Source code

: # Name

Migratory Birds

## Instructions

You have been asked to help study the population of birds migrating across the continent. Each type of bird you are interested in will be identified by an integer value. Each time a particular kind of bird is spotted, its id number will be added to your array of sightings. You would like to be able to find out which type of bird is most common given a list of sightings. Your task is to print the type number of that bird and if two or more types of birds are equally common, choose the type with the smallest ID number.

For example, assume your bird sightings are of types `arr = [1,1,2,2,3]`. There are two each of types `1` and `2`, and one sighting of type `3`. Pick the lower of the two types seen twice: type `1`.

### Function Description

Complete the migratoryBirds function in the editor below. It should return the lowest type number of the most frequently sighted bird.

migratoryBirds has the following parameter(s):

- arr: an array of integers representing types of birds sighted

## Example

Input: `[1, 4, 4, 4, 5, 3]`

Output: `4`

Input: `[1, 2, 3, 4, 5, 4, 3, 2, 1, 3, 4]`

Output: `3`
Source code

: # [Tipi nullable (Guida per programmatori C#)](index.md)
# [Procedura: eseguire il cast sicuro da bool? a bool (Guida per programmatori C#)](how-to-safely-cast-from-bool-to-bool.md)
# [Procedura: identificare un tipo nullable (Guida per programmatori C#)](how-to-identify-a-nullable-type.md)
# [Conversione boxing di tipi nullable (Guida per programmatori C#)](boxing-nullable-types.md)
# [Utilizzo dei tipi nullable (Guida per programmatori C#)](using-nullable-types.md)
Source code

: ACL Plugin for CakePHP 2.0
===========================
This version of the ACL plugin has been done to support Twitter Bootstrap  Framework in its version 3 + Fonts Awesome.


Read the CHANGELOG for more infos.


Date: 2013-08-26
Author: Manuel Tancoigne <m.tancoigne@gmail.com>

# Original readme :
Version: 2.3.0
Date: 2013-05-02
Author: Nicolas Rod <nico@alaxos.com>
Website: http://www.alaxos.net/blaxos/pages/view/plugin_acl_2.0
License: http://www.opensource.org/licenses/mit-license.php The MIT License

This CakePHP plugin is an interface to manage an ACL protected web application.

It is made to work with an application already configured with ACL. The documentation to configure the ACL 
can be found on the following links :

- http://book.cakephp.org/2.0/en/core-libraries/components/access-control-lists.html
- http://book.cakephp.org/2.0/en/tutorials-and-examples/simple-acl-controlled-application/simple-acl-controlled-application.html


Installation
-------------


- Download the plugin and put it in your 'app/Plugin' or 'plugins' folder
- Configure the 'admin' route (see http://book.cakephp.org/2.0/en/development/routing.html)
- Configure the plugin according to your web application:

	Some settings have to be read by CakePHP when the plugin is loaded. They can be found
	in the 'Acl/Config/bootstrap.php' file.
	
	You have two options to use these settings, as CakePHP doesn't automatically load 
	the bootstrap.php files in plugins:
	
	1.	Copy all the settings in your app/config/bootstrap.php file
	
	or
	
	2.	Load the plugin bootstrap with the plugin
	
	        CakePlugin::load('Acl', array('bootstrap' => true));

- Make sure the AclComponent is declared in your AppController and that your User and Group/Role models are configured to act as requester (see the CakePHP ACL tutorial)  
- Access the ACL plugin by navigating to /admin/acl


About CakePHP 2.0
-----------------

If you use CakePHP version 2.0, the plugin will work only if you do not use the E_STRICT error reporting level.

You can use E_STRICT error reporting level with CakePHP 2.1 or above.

•••••

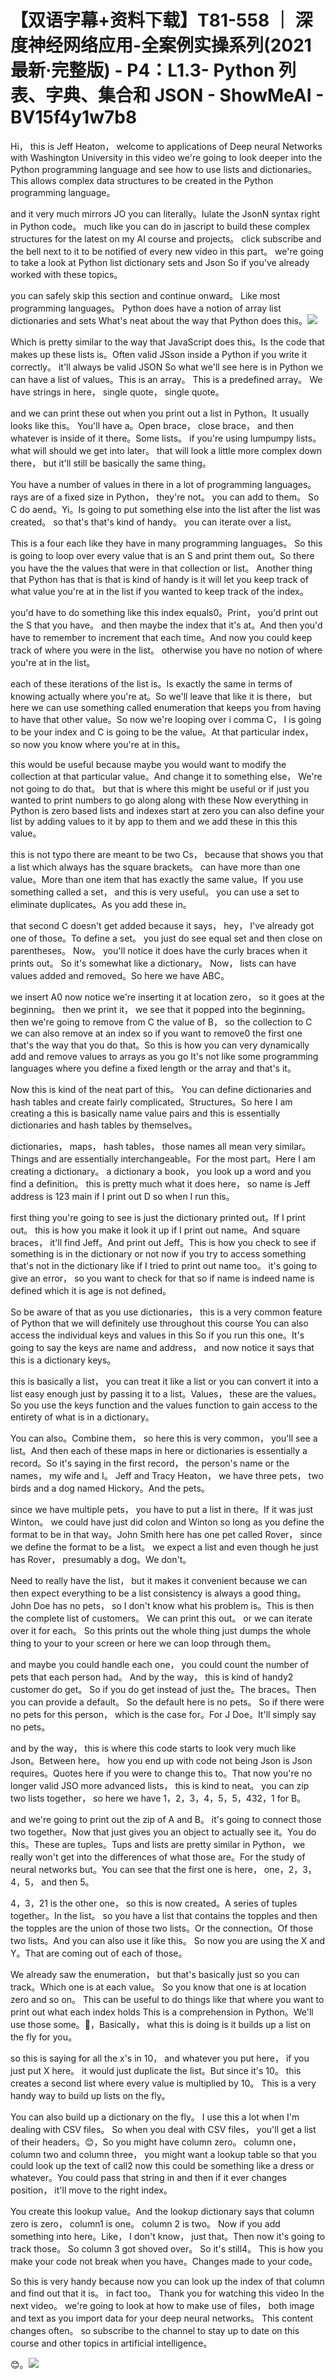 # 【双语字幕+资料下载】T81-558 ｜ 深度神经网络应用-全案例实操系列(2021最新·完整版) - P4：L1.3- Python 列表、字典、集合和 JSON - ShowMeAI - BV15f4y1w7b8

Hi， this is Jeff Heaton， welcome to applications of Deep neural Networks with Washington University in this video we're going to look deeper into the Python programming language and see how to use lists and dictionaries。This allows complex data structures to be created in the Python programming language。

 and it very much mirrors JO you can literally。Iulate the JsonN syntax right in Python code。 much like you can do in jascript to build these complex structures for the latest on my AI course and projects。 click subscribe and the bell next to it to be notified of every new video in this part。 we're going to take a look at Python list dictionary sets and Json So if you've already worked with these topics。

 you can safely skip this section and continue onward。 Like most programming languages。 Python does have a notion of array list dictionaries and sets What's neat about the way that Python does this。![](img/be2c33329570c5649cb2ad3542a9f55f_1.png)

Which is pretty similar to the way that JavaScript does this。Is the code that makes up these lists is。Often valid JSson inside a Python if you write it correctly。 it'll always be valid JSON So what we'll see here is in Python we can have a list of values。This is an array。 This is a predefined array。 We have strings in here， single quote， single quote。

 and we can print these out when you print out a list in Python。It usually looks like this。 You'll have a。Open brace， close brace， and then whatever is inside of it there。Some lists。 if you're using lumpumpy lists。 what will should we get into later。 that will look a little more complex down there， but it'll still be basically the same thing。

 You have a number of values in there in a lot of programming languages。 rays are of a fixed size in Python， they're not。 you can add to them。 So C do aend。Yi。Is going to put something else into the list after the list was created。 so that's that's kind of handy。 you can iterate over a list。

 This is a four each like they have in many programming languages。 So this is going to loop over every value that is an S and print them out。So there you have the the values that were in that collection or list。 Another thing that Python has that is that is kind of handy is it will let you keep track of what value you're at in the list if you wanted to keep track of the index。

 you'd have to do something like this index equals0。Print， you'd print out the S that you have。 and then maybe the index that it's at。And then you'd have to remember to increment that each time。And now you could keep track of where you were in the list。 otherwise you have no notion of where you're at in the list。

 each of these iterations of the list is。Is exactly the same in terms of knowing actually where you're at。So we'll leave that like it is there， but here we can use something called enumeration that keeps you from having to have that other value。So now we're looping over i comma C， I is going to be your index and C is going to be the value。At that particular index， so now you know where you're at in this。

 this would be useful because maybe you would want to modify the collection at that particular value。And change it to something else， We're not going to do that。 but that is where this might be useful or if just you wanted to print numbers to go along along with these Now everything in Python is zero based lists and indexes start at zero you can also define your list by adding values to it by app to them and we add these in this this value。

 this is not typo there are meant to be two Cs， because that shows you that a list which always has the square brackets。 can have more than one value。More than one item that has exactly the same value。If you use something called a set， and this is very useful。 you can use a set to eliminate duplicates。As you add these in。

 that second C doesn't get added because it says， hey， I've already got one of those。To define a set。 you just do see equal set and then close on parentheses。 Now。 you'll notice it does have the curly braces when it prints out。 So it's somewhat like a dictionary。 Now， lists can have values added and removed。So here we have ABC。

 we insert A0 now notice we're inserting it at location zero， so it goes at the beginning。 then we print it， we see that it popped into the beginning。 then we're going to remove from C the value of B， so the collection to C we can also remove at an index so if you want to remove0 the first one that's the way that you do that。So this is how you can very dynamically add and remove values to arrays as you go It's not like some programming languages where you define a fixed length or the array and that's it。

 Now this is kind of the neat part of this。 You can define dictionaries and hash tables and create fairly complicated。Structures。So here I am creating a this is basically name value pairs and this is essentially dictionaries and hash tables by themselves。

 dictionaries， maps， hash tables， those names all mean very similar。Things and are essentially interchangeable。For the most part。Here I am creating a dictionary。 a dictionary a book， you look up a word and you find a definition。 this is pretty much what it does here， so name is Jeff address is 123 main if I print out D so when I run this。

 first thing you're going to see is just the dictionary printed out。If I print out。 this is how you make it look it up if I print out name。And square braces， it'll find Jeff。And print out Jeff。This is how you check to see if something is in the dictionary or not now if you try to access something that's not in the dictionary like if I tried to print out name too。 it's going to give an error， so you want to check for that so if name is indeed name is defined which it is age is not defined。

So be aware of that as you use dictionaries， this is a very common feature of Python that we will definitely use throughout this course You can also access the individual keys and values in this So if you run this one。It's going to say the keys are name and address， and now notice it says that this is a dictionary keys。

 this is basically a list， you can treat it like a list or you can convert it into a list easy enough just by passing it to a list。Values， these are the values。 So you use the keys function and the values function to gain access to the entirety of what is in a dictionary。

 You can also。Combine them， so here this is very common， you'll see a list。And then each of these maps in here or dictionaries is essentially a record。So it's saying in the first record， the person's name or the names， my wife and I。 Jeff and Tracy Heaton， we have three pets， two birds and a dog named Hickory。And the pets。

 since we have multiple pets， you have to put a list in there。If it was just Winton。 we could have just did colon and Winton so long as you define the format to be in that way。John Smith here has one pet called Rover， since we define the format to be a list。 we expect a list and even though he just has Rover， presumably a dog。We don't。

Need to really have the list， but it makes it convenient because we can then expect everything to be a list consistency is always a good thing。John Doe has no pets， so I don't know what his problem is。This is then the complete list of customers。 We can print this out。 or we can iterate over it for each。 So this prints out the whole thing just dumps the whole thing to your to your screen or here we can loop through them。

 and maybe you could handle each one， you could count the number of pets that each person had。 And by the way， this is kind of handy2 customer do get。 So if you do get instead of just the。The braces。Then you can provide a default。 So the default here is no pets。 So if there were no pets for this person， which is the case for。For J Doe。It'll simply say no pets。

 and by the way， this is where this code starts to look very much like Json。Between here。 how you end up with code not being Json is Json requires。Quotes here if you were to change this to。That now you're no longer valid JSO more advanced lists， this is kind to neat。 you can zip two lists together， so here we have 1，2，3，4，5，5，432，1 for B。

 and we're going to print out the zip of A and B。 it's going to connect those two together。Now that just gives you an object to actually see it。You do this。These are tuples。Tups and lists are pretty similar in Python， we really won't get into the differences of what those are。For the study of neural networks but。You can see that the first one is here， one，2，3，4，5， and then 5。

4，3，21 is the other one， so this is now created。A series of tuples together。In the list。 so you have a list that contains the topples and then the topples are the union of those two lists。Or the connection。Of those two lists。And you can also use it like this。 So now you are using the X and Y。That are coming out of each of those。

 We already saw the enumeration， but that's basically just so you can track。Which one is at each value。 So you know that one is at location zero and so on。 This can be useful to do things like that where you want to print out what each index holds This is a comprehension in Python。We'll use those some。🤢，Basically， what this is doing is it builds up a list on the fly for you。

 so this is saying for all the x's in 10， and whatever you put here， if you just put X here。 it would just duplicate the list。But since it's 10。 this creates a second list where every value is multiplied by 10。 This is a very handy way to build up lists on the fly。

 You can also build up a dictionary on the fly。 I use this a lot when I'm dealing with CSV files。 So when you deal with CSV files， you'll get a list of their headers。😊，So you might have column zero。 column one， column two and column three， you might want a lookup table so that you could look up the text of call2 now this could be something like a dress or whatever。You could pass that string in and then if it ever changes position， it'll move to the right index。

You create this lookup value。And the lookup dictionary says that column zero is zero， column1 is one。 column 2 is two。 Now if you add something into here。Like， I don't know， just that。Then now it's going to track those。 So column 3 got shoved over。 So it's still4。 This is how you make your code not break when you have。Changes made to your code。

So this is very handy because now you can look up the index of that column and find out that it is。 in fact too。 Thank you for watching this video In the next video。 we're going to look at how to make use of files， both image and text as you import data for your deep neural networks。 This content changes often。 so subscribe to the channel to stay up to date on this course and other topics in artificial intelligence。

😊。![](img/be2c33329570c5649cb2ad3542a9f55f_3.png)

•••••

[Exercise] Wherever the string "track" appears in the records, copy the whole line.

[Answer below]
 This is a four each like they have in many programming languages。 So this is going to loop over every value that is an S and print them out。So there you have the the values that were in that collection or list。 Another thing that Python has that is that is kind of handy is it will let you keep track of what value you're at in the list if you wanted to keep track of the index。
 you'd have to do something like this index equals0。Print， you'd print out the S that you have。 and then maybe the index that it's at。And then you'd have to remember to increment that each time。And now you could keep track of where you were in the list。 otherwise you have no notion of where you're at in the list。
 We already saw the enumeration， but that's basically just so you can track。Which one is at each value。 So you know that one is at location zero and so on。 This can be useful to do things like that where you want to print out what each index holds This is a comprehension in Python。We'll use those some。🤢，Basically， what this is doing is it builds up a list on the fly for you。
You create this lookup value。And the lookup dictionary says that column zero is zero， column1 is one。 column 2 is two。 Now if you add something into here。Like， I don't know， just that。Then now it's going to track those。 So column 3 got shoved over。 So it's still4。 This is how you make your code not break when you have。Changes made to your code。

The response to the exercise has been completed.